Who Am I? What Does It Mean To Be Human?

Shirley Nicholson – USA

Nasrudin, the wise fool of Sufi tales, went to the bank one day to cash a check, and the teller asked him to identify himself. He whipped a mirror out of his pocket, looked at himself, and said, “Yep, that’s me all right.”

We might whip out a driver’s license instead of a mirror, but our sense of who we are may go no deeper than Nasrudin’s. We seldom ask ourselves, who am I? What does it mean to be human?


Throughout our history we Westerners have attempted to know ourselves, as the Delphic oracle advised. In the Middle Ages, we developed a theory of “humors” supposed to determine our physical and psychological types. More recently some of us have explored the subconscious that Freud uncovered, full of our worst qualities, or the wider unconscious with heroic and wise potentials that Jung discovered, or even the transpersonal consciousness beyond our separate personal concerns that has been more recently probed in the West.

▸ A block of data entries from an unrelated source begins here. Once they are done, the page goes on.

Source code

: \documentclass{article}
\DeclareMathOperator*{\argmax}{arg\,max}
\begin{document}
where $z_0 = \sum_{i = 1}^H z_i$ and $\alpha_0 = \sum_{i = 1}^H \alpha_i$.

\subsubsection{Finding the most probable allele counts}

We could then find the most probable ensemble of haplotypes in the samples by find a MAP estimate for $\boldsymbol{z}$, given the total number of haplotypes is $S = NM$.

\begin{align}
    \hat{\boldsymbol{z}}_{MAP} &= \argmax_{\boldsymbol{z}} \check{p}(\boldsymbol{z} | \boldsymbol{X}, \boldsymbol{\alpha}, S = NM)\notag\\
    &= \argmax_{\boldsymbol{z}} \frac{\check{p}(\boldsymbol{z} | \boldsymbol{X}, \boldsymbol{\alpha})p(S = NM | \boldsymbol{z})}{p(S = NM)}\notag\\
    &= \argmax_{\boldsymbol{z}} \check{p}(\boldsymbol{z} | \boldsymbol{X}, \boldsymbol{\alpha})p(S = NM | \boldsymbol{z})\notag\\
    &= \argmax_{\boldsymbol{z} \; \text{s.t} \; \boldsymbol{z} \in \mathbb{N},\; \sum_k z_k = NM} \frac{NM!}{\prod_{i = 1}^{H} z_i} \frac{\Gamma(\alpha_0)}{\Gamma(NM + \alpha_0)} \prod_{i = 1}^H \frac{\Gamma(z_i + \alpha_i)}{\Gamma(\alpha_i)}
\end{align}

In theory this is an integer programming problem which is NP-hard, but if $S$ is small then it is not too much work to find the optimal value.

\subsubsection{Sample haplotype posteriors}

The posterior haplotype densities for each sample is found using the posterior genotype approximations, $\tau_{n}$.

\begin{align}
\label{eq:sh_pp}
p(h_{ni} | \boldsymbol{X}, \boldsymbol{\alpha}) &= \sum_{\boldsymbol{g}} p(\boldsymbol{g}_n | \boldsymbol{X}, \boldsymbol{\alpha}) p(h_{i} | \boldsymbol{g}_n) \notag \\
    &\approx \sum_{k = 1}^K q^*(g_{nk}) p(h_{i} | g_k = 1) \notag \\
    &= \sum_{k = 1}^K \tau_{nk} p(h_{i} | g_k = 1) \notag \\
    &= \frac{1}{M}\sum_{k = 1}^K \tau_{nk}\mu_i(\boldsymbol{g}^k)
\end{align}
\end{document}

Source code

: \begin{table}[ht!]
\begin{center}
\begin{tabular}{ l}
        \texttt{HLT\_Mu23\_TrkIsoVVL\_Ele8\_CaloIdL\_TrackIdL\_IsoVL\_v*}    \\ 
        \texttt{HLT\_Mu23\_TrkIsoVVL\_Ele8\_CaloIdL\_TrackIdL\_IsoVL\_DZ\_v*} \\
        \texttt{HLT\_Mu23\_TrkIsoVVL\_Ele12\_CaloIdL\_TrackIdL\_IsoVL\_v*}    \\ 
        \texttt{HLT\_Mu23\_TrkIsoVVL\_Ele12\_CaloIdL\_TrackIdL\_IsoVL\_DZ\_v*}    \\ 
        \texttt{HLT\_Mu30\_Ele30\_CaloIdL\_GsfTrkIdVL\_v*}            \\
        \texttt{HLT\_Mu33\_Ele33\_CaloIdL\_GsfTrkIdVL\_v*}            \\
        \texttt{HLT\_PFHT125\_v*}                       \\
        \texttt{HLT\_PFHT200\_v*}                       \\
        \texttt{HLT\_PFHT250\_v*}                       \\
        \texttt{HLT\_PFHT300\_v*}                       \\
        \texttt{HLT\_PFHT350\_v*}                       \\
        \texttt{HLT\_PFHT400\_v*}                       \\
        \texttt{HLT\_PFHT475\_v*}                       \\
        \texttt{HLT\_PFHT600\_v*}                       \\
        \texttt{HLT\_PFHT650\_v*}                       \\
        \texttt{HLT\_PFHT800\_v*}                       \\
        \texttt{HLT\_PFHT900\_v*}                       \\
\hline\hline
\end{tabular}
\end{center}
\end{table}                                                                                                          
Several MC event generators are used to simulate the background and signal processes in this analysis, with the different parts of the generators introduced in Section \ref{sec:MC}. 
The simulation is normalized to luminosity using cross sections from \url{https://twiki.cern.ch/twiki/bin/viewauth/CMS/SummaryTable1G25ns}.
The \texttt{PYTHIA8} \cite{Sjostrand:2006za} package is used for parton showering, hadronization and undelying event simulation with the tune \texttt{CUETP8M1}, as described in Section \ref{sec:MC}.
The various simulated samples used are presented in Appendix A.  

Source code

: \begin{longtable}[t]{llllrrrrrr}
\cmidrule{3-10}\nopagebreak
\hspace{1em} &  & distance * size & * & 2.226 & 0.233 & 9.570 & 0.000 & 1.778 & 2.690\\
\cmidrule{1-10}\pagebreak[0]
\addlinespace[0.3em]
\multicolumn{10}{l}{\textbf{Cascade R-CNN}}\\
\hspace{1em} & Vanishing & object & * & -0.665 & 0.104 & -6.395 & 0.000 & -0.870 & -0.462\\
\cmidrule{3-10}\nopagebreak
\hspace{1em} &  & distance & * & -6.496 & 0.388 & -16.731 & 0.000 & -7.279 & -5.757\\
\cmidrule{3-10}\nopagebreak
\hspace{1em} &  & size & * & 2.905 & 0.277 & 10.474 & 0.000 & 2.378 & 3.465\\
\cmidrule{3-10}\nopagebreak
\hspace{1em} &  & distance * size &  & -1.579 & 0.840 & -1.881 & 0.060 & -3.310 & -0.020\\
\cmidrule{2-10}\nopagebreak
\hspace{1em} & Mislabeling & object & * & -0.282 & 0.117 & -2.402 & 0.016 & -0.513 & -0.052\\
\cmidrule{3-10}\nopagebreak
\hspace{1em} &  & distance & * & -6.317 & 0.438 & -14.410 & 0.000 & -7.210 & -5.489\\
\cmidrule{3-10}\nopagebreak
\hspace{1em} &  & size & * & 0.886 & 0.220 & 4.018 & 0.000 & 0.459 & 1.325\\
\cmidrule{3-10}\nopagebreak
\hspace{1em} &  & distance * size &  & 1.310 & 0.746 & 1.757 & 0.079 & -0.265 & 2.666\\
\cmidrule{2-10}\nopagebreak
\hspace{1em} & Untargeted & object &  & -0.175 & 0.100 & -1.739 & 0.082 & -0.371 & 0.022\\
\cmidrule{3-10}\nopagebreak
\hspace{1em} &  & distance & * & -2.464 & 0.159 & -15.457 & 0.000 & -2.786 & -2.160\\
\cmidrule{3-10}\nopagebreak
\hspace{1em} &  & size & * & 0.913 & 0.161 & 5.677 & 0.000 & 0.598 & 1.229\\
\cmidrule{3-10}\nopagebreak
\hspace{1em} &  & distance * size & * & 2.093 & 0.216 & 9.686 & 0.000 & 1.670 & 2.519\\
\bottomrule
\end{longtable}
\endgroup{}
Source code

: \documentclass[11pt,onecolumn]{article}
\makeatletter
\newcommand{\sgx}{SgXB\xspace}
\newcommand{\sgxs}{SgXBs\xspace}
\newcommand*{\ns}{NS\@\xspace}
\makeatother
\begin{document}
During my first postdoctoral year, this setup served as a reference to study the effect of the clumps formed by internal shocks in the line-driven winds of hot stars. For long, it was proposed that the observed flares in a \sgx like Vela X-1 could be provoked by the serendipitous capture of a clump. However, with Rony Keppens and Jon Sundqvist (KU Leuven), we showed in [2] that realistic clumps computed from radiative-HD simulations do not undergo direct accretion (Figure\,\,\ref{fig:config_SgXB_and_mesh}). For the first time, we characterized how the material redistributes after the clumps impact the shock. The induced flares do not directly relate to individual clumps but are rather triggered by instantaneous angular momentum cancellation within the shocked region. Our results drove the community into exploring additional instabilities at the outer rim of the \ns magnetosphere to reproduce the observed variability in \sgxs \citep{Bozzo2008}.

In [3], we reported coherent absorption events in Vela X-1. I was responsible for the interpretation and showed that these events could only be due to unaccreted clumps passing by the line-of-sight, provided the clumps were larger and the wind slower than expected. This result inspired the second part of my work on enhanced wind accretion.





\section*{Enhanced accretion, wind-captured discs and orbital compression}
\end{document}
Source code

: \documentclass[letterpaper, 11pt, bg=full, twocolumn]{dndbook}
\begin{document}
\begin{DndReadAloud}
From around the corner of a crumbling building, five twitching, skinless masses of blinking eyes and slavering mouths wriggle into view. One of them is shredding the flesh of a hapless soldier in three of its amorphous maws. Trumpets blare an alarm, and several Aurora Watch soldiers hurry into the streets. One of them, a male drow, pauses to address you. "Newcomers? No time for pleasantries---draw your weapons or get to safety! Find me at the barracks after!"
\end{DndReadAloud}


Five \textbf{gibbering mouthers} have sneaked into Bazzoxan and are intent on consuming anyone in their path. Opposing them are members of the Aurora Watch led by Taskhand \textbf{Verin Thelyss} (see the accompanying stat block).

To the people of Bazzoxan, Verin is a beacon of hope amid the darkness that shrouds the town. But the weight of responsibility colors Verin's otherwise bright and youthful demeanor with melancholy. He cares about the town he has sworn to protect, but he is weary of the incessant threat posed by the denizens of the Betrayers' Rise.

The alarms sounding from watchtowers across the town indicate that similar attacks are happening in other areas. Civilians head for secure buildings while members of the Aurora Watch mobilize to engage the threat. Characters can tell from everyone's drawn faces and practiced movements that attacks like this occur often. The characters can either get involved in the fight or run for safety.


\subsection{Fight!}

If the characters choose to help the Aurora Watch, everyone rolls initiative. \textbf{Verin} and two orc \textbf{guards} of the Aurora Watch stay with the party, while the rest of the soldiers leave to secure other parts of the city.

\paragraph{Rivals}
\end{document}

The Ancient or Timeless Wisdom called Theosophy has long presented a more precise and detailed understanding of the full range of human nature than modern psychology has yet imagined. Yoga philosophy, Tibetan Buddhism, and the teachings of ancient Egypt are just a few traditional sources for the expanded view of human nature found in modern Theosophy.

You may easily recognize aspects of yourself in the Theosophical description of human nature, and you may find other aspects that you only dimly sense in yourself. For example, many people have intimations that they are more than the everyday self – intimations of immortality, the poet William Wordsworth called it. Within each of us is a core, an eternal spark, the “atman” or Self, the Christ within, or Buddha Nature which is one with the divine Ground of being that we call God. We express this inner core in the world through powers that our life experiences gradually activate.

The powers, or capacities and abilities by which we express our inmost Self, are called principles in Theosophical literature. We can think of them in two groups, one oriented largely to the outer world and more ephemeral, called the personality; and the other deeper, more inward, and more enduring, called the individuality. Expressions such as “I wasn’t myself” or “I was beside myself” show an intuitive sense that we have both an outer or “lower” and an inner or “higher” self. The Ancient Wisdom makes this insight explicit


In the first set of principles, or personality, you can easily recognize yourself, for it is what we usually identify as “myself,” consisting of the most familiar aspects of our nature. Though it is some­times called the “lower” self, it is not inferior to any other part, just as low C is not inferior to high C on the piano. They are both necessary parts of a whole. The personality consists of the physical body (both the dense part we are all familiar with and a subtler part called the “vital double” associated with the energy that flows through it), the emotions, and part of the mind.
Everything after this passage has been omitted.